“Le Chagrin et la Pitié” is a powerful documentary by Marcel Ophuls, examining life in Clermont-Ferrand during the Nazi occupation from 1940 to 1944. With a runtime of over four hours, it combines interviews and period footage, revealing complex truths about collaboration and resistance in France. The film was censored in France for over a decade due to its controversial portrayal of collaborationist sentiments. Celebrated for its historical significance, it significantly impacted French collective memory regarding World War II.
Bien que le documentaire diffère naturellement des œuvres de fiction, il a le pouvoir d’éveiller des émotions d’une intensité souvent dévastatrice. Il aborde des sujets intimes et des questions qui nous bouleversent, interrogeant notre relation avec le monde, les autres et le vivant. Il nous force également à faire face à notre passé en se présentant comme un miroir, dont l’image peut être à la fois salutaire et brutalement honnête. C’est précisément ce que réalise l’œuvre remarquable, Le Chagrin et la Pitié.
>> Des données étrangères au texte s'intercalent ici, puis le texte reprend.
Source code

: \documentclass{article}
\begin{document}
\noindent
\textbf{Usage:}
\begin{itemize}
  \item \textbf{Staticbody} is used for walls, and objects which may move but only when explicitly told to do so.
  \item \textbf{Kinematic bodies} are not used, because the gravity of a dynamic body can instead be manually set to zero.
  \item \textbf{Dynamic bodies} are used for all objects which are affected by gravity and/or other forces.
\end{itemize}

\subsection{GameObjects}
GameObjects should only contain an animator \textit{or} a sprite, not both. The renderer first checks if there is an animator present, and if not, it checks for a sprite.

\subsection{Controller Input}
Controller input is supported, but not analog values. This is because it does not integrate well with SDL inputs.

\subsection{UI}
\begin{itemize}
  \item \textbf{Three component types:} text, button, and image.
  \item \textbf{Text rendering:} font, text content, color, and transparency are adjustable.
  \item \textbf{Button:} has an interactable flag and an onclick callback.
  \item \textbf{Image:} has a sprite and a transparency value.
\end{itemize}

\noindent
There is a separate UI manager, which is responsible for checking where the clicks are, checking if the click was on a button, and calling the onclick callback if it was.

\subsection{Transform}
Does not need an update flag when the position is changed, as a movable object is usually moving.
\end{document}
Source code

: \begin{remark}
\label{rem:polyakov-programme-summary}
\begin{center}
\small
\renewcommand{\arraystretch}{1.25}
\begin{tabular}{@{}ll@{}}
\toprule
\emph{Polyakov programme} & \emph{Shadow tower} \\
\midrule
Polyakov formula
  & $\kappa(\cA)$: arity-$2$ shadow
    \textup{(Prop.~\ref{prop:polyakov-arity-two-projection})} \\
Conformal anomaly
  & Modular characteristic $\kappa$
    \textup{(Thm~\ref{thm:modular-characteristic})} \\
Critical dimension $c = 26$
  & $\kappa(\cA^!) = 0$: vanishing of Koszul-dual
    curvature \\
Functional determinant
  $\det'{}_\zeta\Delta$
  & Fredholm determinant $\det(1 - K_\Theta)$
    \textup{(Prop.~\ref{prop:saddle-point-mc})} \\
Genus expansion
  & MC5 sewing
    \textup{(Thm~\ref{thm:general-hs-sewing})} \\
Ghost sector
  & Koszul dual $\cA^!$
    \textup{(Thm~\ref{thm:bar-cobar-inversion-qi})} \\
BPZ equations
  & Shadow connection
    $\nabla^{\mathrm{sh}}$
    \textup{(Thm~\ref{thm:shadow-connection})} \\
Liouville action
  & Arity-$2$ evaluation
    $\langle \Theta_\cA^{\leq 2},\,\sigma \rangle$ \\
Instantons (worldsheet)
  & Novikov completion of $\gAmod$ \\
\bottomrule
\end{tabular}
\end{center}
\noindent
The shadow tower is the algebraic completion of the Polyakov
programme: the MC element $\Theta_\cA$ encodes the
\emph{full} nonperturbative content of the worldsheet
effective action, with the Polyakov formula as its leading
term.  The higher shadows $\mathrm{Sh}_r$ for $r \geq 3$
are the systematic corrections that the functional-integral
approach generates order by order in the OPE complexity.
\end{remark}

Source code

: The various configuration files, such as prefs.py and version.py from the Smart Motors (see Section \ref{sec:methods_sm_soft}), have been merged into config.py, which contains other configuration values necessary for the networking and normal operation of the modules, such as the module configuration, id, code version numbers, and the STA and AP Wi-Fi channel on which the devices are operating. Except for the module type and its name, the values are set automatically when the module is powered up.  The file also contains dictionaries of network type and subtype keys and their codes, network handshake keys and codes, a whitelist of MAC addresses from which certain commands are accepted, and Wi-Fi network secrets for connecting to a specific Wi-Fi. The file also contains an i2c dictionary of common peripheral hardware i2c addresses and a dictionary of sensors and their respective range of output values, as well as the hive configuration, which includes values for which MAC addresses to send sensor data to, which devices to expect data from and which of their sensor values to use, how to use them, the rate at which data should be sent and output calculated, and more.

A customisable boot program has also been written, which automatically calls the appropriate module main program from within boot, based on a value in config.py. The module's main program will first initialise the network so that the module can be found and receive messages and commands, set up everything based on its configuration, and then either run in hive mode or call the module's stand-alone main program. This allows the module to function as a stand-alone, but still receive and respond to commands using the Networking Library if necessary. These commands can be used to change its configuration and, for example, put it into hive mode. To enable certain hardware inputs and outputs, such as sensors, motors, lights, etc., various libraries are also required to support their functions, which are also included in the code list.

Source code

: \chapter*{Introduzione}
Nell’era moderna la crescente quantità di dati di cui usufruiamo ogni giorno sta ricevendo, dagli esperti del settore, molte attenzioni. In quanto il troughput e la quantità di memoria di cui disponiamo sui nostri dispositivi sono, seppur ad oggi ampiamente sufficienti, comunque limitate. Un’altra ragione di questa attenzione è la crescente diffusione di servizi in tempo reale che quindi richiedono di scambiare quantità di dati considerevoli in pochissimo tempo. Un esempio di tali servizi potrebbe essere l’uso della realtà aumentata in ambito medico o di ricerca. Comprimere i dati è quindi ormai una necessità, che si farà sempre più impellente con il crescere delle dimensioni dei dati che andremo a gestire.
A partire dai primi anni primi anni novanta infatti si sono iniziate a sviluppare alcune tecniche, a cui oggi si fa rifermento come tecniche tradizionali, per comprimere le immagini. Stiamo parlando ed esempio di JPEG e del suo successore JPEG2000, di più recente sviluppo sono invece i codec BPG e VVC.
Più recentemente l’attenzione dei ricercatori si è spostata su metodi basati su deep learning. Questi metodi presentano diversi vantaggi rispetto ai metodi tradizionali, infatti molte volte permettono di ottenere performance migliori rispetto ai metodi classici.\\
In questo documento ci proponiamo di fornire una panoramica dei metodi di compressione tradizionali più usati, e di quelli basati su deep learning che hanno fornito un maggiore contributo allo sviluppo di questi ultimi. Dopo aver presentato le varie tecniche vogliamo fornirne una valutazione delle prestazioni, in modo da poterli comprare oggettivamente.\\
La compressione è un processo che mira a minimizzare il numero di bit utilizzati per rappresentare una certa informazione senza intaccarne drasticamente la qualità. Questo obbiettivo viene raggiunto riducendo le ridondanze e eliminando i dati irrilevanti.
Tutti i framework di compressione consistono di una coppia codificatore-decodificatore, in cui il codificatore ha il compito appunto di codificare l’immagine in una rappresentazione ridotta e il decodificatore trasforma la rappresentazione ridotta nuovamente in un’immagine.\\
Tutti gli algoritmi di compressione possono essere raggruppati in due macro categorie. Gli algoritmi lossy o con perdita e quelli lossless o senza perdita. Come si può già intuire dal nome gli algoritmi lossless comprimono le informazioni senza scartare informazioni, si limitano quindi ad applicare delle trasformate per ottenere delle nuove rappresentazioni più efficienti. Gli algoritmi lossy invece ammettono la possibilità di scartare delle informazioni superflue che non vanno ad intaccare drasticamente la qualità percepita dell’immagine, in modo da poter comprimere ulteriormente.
Une analyse d’une ville provinciale sous l’occupation nazie
Cité aux Oscars dans la catégorie du Meilleur film étranger, Le Chagrin et la Pitié: chronique d’une ville française sous l’occupation, réalisé par Marcel Ophuls, est un véritable chef-d’œuvre. En se concentrant sur Clermont-Ferrand, le film retrace la vie d’une ville de province durant la période de 1940 à 1944.
Bien que le film s’étende au-delà de Clermont-Ferrand pour aborder des thèmes touchant à l’ensemble de l’Auvergne, il inclut également des témoignages de figures influentes ayant joué un rôle significatif durant la guerre, telles que des militaires, des hommes d’État et des témoin-clés, qui ne proviennent pas uniquement de cette région.
Durant 4 heures et 10 minutes, ce film en noir et blanc est composé d’interviews et d’actualités d’époque, présentées sans commentaires et sous l’égide de la propagande du régime de Vichy, à l’exception d’un extrait. Il présente une interview de Maurice Chevalier, s’exprimant en anglais pour le public américain, où il justifie sa collaboration avec les Allemands, suivie d’images de la Libération. Cette juxtaposition laisse le spectateur dans une situation de profond malaise.
Censure pendant plus d’une décennie en France
En France, ce documentaire a été censuré durant plus de dix ans à la télévision. En effet, il offre une vision particulièrement négative d’une partie de la population française, plus encline à soutenir Pétain qu’à reconnaître de Gaulle. Tant la droite que le Parti Communiste français ont tenté de minimiser cette image de collaboration pour préserver l’unité nationale, ce qui a entraîné l’interdiction du film à la télévision jusqu’à l’arrivée de la gauche au pouvoir en 1981.
Sorti en 1969, le film a suscité de vives réactions, car il exposait à la société française une réalité longtemps oubliée : celle de l’Occupation et de la Collaboration. Il constitue historiquement la première œuvre cinématographique à plonger dans la mémoire collective française sur l’Occupation allemande durant la Seconde Guerre mondiale.
Marcel Ophuls a mis en lumière des comportements ambigus concernant l’occupant, révélant des aspects de quotidien loin de l’image de résistance que l’idéologie dominante prônait jusqu’alors.
En déconstruisant le mythe d’une France uniformément résistante, le film a ouvert la voie à un nouveau chapitre dans la mémoire de l’Occupation à partir des années 1970. Ce courant de pensée sera également alimenté par l’ouvrage marquant de l’historien Robert O. Paxton, La France de Vichy, traduit en français en 1973.
Avec son analyse rigoureuse et son impact historique, Le Chagrin et la Pitié demeure, plus de 55 ans après sa sortie, l’un des plus grands documentaires du XXe siècle. Il est disponible en VOD et en DVD.